I gave up hiding that bit of my life slowly. I went to the park, then to the city center, then to an event, and then finally even to work without the wig, and everything was still fine. No apocalypse. There was immense relief for me in adding my balding self to the self people met on the street because I was adding a part of me that was already there, just not on display. That allowed me to shed shame and add a sense of ease I had not felt before.
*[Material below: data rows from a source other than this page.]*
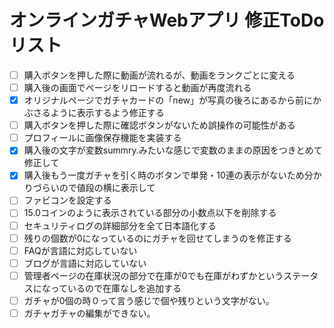 # オンラインガチャWebアプリ 修正ToDoリスト

- [ ] 購入ボタンを押した際に動画が流れるが、動画をランクごとに変える
- [ ] 購入後の画面でページをリロードすると動画が再度流れる
- [x] オリジナルページでガチャカードの「new」が写真の後ろにあるから前にかぶさるように表示するよう修正する
- [ ] 購入ボタンを押した際に確認ボタンがないため誤操作の可能性がある
- [ ] プロフィールに画像保存機能を実装する
- [x] 購入後の文字が変数summry.みたいな感じで変数のままの原因をつきとめて修正して
- [x] 購入後もう一度ガチャを引く時のボタンで単発・10連の表示がないため分かりづらいので値段の横に表示して
- [ ] ファビコンを設定する
- [ ] 15.0コインのように表示されている部分の小数点以下を削除する
- [ ] セキュリティログの詳細部分を全て日本語化する
- [ ] 残りの個数が0になっているのにガチャを回せてしまうのを修正する
- [ ] FAQが言語に対応していない
- [ ] ブログが言語に対応していない
- [ ] 管理者ページの在庫状況の部分で在庫が0でも在庫がわずかというステータスになっているので在庫なしを追加する
- [ ] ガチャが0個の時０って言う感じで個や残りという文字がない。
- [ ] ガチャガチャの編集ができない。
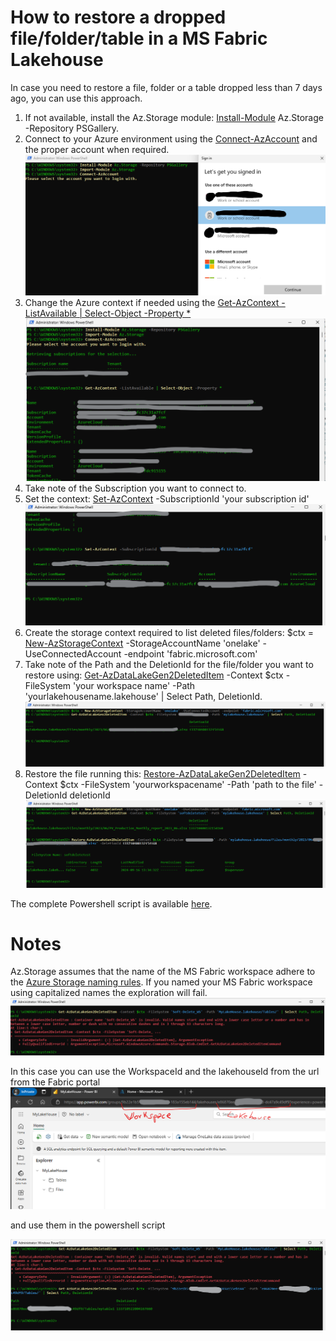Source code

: # How to restore a dropped file/folder/table in a MS Fabric Lakehouse

In case you need to restore a file, folder or a table dropped less than 7 days ago, you can use this approach.

1. If not available, install the Az.Storage module: [Install-Module](https://learn.microsoft.com/en-us/powershell/module/az.tools.installer/install-azmodule?view=aztools) Az.Storage -Repository PSGallery.
2. Connect to your Azure environment using the [Connect-AzAccount](https://learn.microsoft.com/en-us/powershell/module/az.accounts/connect-azaccount?view=azps-12.3.0) and the proper account when required.
![](/Restore/Images/Connect-AzAccount.png)
3. Change the Azure context if needed using the [Get-AzContext -ListAvailable | Select-Object -Property *](https://learn.microsoft.com/en-us/powershell/azure/context-persistence?view=azps-12.3.0)
![](/Restore/Images/Get-AzContext.png)
4. Take note of the Subscription you want to connect to.
5. Set the context: [Set-AzContext](https://learn.microsoft.com/en-us/powershell/azure/context-persistence?view=azps-12.3.0) -SubscriptionId 'your subscription id'
![](/Restore/Images/Set-AzContext.png)
6. Create the storage context required to list deleted files/folders: $ctx = [New-AzStorageContext](https://learn.microsoft.com/en-us/powershell/module/servicemanagement/azure.storage/new-azurestoragecontext?view=azuresmps-4.0.0) -StorageAccountName 'onelake' -UseConnectedAccount -endpoint 'fabric.microsoft.com'
7. Take note of the Path and the DeletionId for the file/folder you want to restore using: [Get-AzDataLakeGen2DeletedItem](https://learn.microsoft.com/en-us/powershell/module/az.storage/get-azdatalakegen2deleteditem?view=azps-12.3.0) -Context $ctx -FileSystem 'your workspace name' -Path 'yourlakehousename.lakehouse' | Select Path, DeletionId.
![](/Restore/Images/getdeletedfiles.png)
8. Restore the file running this: [Restore-AzDataLakeGen2DeletedItem](https://learn.microsoft.com/en-us/powershell/module/az.storage/restore-azdatalakegen2deleteditem?view=azps-11.6.0) -Context $ctx -FileSystem 'yourworkspacename'  -Path 'path to the file' -DeletionId deletionId 
![](/Restore/Images/Restore-File.png)

The complete Powershell script is available [here](/Restore/RestoreFolderFileTable.ps1).

# Notes

Az.Storage assumes that the name of the MS Fabric workspace adhere to the [Azure Storage naming rules](https://learn.microsoft.com/en-us/azure/azure-resource-manager/management/resource-name-rules#microsoftstorage). If you named your MS Fabric workspace using capitalized names the exploration will fail.
![](/Restore/Images/UnsupportedName.png)

In this case you can use the WorkspaceId and the lakehouseId from the url from the Fabric portal
![](/Restore/Images/idfromurl.png)

and use them in the powershell script

![](/Restore/Images/RestoreUnsupportedName.png)
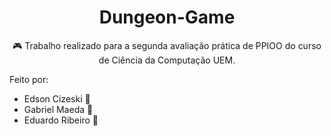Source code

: <h1 align="center">Dungeon-Game</h1>

<p align="center"> 🎮 Trabalho realizado para a segunda avaliação prática de PPIOO do curso de Ciência da Computação UEM.</p>

<p> Feito por: </p>
<ul>
<li>Edson Cizeski 🎲</li>
<li>Gabriel Maeda 🚀</li>
<li>Eduardo Ribeiro 🦁</li>
</ul>
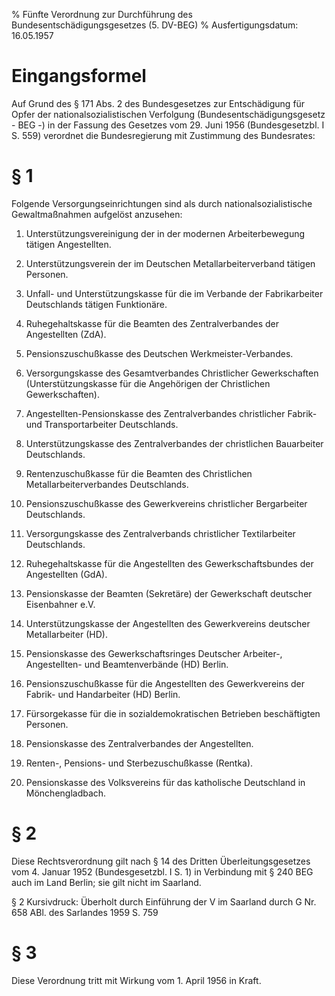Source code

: % Fünfte Verordnung zur Durchführung des Bundesentschädigungsgesetzes  (5. DV-BEG)
% Ausfertigungsdatum: 16.05.1957
 
# Eingangsformel

Auf Grund des § 171 Abs. 2 des Bundesgesetzes zur Entschädigung für Opfer der nationalsozialistischen Verfolgung (Bundesentschädigungsgesetz - BEG -) in der Fassung des Gesetzes vom 29. Juni 1956 (Bundesgesetzbl. I S. 559) verordnet die Bundesregierung mit Zustimmung des Bundesrates:

# § 1

Folgende Versorgungseinrichtungen sind als durch nationalsozialistische Gewaltmaßnahmen aufgelöst anzusehen:

1. Unterstützungsvereinigung der in der modernen Arbeiterbewegung tätigen Angestellten.

2. Unterstützungsverein der im Deutschen Metallarbeiterverband tätigen Personen.

3. Unfall- und Unterstützungskasse für die im Verbande der Fabrikarbeiter Deutschlands tätigen Funktionäre.

4. Ruhegehaltskasse für die Beamten des Zentralverbandes der Angestellten (ZdA).

5. Pensionszuschußkasse des Deutschen Werkmeister-Verbandes.

6. Versorgungskasse des Gesamtverbandes Christlicher Gewerkschaften (Unterstützungskasse für die Angehörigen der Christlichen Gewerkschaften).

7. Angestellten-Pensionskasse des Zentralverbandes christlicher Fabrik- und Transportarbeiter Deutschlands.

8. Unterstützungskasse des Zentralverbandes der christlichen Bauarbeiter Deutschlands.

9. Rentenzuschußkasse für die Beamten des Christlichen Metallarbeiterverbandes Deutschlands.

10. Pensionszuschußkasse des Gewerkvereins christlicher Bergarbeiter Deutschlands.

11. Versorgungskasse des Zentralverbands christlicher Textilarbeiter Deutschlands.

12. Ruhegehaltskasse für die Angestellten des Gewerkschaftsbundes der Angestellten (GdA).

13. Pensionskasse der Beamten (Sekretäre) der Gewerkschaft deutscher Eisenbahner e.V.

14. Unterstützungskasse der Angestellten des Gewerkvereins deutscher Metallarbeiter (HD).

15. Pensionskasse des Gewerkschaftsringes Deutscher Arbeiter-, Angestellten- und Beamtenverbände (HD) Berlin.

16. Pensionszuschußkasse für die Angestellten des Gewerkvereins der Fabrik- und Handarbeiter (HD) Berlin.

17. Fürsorgekasse für die in sozialdemokratischen Betrieben beschäftigten Personen.

18. Pensionskasse des Zentralverbandes der Angestellten.

19. Renten-, Pensions- und Sterbezuschußkasse (Rentka).

20. Pensionskasse des Volksvereins für das katholische Deutschland in Mönchengladbach.

# § 2

Diese Rechtsverordnung gilt nach § 14 des Dritten Überleitungsgesetzes vom 4. Januar 1952 (Bundesgesetzbl. I S. 1) in Verbindung mit § 240 BEG auch im Land Berlin; sie gilt nicht im Saarland.

§ 2 Kursivdruck: Überholt durch Einführung der V im Saarland durch G Nr. 658 ABl. des Sarlandes 1959 S. 759

# § 3

Diese Verordnung tritt mit Wirkung vom 1. April 1956 in Kraft.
I have explored a lot since with other parts of me, some of which I have known about for long and can’t quite bring to many places yet, and others which are new, even to me in some ways. Bisexuality is something that can comfortably stay hidden since I don’t often want to talk about my private life anyway, but I feel like it is nudging me to take it along when I show up more often. My gender identity can play hide and seek with my willingness to contradict people who assume they already know and invariably use gendered language and stereotypes. My mental health status is one I have taken with me several times, and I am glad I did due to the widespread need to share and connect during hard times.

The newest thing I still can’t quite integrate is neurodivergence. I didn’t even know I was neurodivergent until I read Scattered Minds; that made me realize that relating to something that deeply was going to change the course of my life. After coming to terms with my body image issues, I realized I still hated myself very much. There’s no other way to put it.

There are things about ourselves we learn to loathe and obediently keep stomping on, until one day we see unlikable traits as something other than imperfections to be fixed. How your brain is wired, experiences and the environment, among other things, can shape how you show up in the world. Neurodivergence can cause behaviors that are seen as annoying or abnormal by the outside world, but they had an original purpose while you were growing up or have a current one right now. The most common example is stimming: repetitive behaviors that allow a person to feel calmer and self-soothe to deal with daily stressors and sensory overstimulation.

If you are familiar with neurodivergence of any kind (and there are many), you know that people often learn how to mask the ways they are different from others to blend in and be included, and that there are many coping mechanisms you can adopt.

I now see myself as this social being I am examining from within, who is a complex web of neurodivergent traits, a set of masking strategies to conform to some degree, and a long list of coping mechanisms, some of which might not even be working anymore. If you understand what integration is, then you know I have hit a brick wall in terms of making it part of my life. Taking a wig off took years, accepting what I see in the mirror even longer, what about liking myself as a person? What about bringing my neurodivergent self to events, on a date, for a walk or to work? What about that? This is quite a pickle…

What is it going to take?

Time, curiosity and compassion, I think.

What would make you feel seen as a whole integrated being?

Compassionately listening,

Dare to be B@ld

P.S. I have listened to this episode of the podcast twice because it was exactly what I needed.